Others believe that Sic Willie, a moniker that the douche bag blogger and smear merchant Folks gave himself, made up the whole thing to drive traffic to his site, FITSNews.com. These individuals are apparently unaware of the fact that Folks has championed Nikki Haley since her campaign began and that Sic has repeatedly trashed her opponents, some in the most unsavory ways.
And then there are those who believe the entire thing was a conspiracy, like RedState’s Erick Erickson, a conservative blogger and CNN commentator who knows next to nothing about South Carolina politics and even less about the motivations of Folks and Haley. For these thick bricks, this entire episode is either a play by Haley’s opponents who paid Folks to confess to a relationship that never occurred or a coordinated move by both Sic and Nik to boost support for the Indian-American candidate. Both suppositions are asinine.
After all, the facts we need are right there. The answer is staring us right in the face. And it’s all there in the text messages and the late-night phone calls, one truth and one truth alone: Nikki Haley and Will Folks were planning a surprise birthday party for Sic’s former boss and Haley’s hero Mark Sanford.
And if that’s not the case, then they were debating the merits of Team Edward and Team Jacob.
Or they were chatting with each other while they played World of Warcraft and fantasized about the one time they ran across Mr.
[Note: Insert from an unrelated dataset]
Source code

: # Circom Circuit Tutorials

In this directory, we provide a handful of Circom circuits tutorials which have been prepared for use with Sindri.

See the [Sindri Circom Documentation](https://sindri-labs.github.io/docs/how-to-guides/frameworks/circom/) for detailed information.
T’s night-elf mohawk in the game and their never-ending quest to find the legendary Leroy Jenkins.
Or they were arguing over the rather shocking cut-to-black ending of The Sopranos. Folks believes Tony and his fam were gunned down; Haley thinks it was a metaphor for the paranoia that had finally overtaken the mobster’s psyche.
Without further evidence, any one of these explanations is as likely as anything we’ve heard so far.